Hierbei kommt es im Gegensatz zur Auffassung des Klägers nicht darauf an, ob eine unbillige Härte im Sinne dieser Vorschrift vorliegt. Der § 44 Abs 3 AFG verweist nur hinsichtlich der Rechtsfolgen auf § 112 Abs 7 AFG. Die Voraussetzungen, die diese Rechtsfolgen auslösen, sind in § 44 Abs 3 AG geregelt. Hiernach kann es dahingestellt bleiben, ob eine unbillige Härte dann besteht, wenn bei der Bemessung des Alg und des Uhg von zwei unterschiedlichen Bemessungsgrundlagen ausgegangen worden ist. Es ist daher auch insoweit nicht erheblich, welches Arbeitsentgelt der Kläger bei seiner letzten Tätigkeit als Bankangestellter bezogen hatte. Das Arbeitsentgelt ist vielmehr gem § 112 Abs 7 AFG zu ermitteln. Hiernach ist von dem am Wohnort oder Aufenthaltsort des Arbeitslosen maßgeblichen tariflichen oder mangels einer tariflichen Regelung von dem ortsüblichen Arbeitsentgelt derjenigen Beschäftigung auszugehen, für die der Arbeitslose nach seinem Lebensalter und seiner Leistungsfähigkeit unter billiger Berücksichtigung seines Berufes und seiner Ausbildung in Betracht kommt. Das heißt, maßgebend ist das erzielbare Arbeitsentgelt und nicht das erzielte. Das hat das LSG auch richtig erkannt. Seine tatsächlichen Feststellungen reichen jedoch nicht aus, um zu entscheiden, von welchem erzielbaren Arbeitsentgelt auszugehen ist.
Ausgangspunkt für die Bestimmung des erzielbaren Einkommens ist zunächst die Feststellung, für welche Beschäftigung der Kläger nach seinem Lebensalter und seiner Leistungsfähigkeit unter billiger Berücksichtigung seines Berufs und seiner Ausbildung in Betracht kommt, dh welche Tätigkeiten er objektiv bei Eintritt in die Maßnahme hätte ausüben können. Hierzu bedarf es konkreter Feststellungen über die berufliche Qualifikation des Klägers zu diesem Zeitpunkt. Hieran fehlt es. Das LSG hat lediglich festgestellt, der Kläger sei als kaufmännischer Angestellter (Sachbearbeiter) und Bankangestellter tätig gewesen und unterstellt, daß eine Einstellung in die Tarifgruppe 2 nach dem Gehaltstarifvertrag für die Niedersächsische Metallindustrie erfolgen würde. Welche Tätigkeiten der Kläger konkret ausgeübt hat, hat es nicht festgestellt. So kann sich die Tätigkeit eines Bankangestellten im Rahmen der Funktionen eines Angestellten in leitender Stellung mit Aufsichts- und Dispositionsbefugnis bis zu der eines Angestellten mit einfachen Tätigkeiten, die keine Berufsausbildung erfordern, bewegen. Das LSG wird daher noch zu ermitteln haben, welche Tätigkeiten der Kläger als kaufmännischer Angestellter und Bankangestellter ausgeübt und welche Kenntnisse und Fähigkeiten er sich aufgrund dieser Tätigkeit angeeignet hat. Erst wenn dies feststeht, läßt sich beantworten, für welche Tätigkeiten der Kläger bei Beginn der Maßnahme in Betracht kam.
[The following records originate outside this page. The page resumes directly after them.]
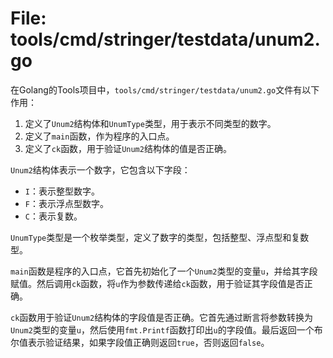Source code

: # File: tools/cmd/stringer/testdata/unum2.go

在Golang的Tools项目中，`tools/cmd/stringer/testdata/unum2.go`文件有以下作用：

1. 定义了`Unum2`结构体和`UnumType`类型，用于表示不同类型的数字。
2. 定义了`main`函数，作为程序的入口点。
3. 定义了`ck`函数，用于验证`Unum2`结构体的值是否正确。

`Unum2`结构体表示一个数字，它包含以下字段：

- `I`：表示整型数字。
- `F`：表示浮点型数字。
- `C`：表示复数。

`UnumType`类型是一个枚举类型，定义了数字的类型，包括整型、浮点型和复数型。

`main`函数是程序的入口点，它首先初始化了一个`Unum2`类型的变量`u`，并给其字段赋值。然后调用`ck`函数，将`u`作为参数传递给`ck`函数，用于验证其字段值是否正确。

`ck`函数用于验证`Unum2`结构体的字段值是否正确。它首先通过断言将参数转换为`Unum2`类型的变量`u`，然后使用`fmt.Printf`函数打印出`u`的字段值。最后返回一个布尔值表示验证结果，如果字段值正确则返回`true`，否则返回`false`。

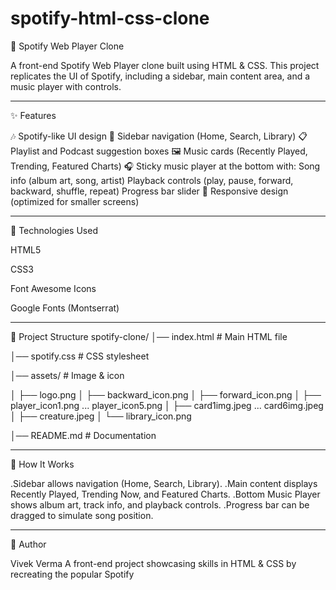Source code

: # spotify-html-css-clone

🎵 Spotify Web Player Clone

A front-end Spotify Web Player clone built using HTML & CSS.
This project replicates the UI of Spotify, including a sidebar, main content area, and a music player with controls.
___

✨ Features

🎶 Spotify-like UI design
📂 Sidebar navigation (Home, Search, Library)
📋 Playlist and Podcast suggestion boxes
🖼️ Music cards (Recently Played, Trending, Featured Charts)
🎧 Sticky music player at the bottom with:
Song info (album art, song, artist)
Playback controls (play, pause, forward, backward, shuffle, repeat)
Progress bar slider
📱 Responsive design (optimized for smaller screens)

___

🚀 Technologies Used

HTML5

CSS3

Font Awesome Icons

Google Fonts (Montserrat)

___


📂 Project Structure
spotify-clone/
│── index.html        # Main HTML file

│── spotify.css       # CSS stylesheet

│── assets/           # Image & icon 

│     ├── logo.png
│     ├── backward_icon.png
│     ├── forward_icon.png
│     ├── player_icon1.png ... player_icon5.png
│     ├── card1img.jpeg ... card6img.jpeg
│     ├── creature.jpeg
│     └── library_icon.png

│── README.md         # Documentation

___


🎯 How It Works

.Sidebar allows navigation (Home, Search, Library).
.Main content displays Recently Played, Trending Now, and Featured Charts.
.Bottom Music Player shows album art, track info, and playback controls.
.Progress bar can be dragged to simulate song position.

___

📧 Author

Vivek Verma
A front-end project showcasing skills in HTML & CSS by recreating the popular Spotify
Hierbei ist nicht entscheidend, ob sich der Kläger von der Tätigkeit eines Bankangestellten gelöst hat. Es ist vielmehr allein darauf abzustellen, für welche Beschäftigung der objektiv in Betracht gekommen wäre. Das Gesetz stellt insoweit allein auf die objektive Qualifikation des Betroffenen ab. Es ist also auch zu prüfen, ob der Kläger für eine Tätigkeit als Bankangestellter in Betracht kam und in welche Leistungsgruppe er insoweit einzuordnen wäre. Hierbei ist allerdings zu beachten, daß nach dem bisher vor dem LSG gestellten Antrag - die Beklagte zu verurteilen, Uhg nach Gruppe 3 des Gehaltstarifvertrags für die Niedersächsische Metallindustrie zu gewähren - gem § 123 SGG eine Obergrenze besteht, über die das Gericht nicht hinaus gehen darf.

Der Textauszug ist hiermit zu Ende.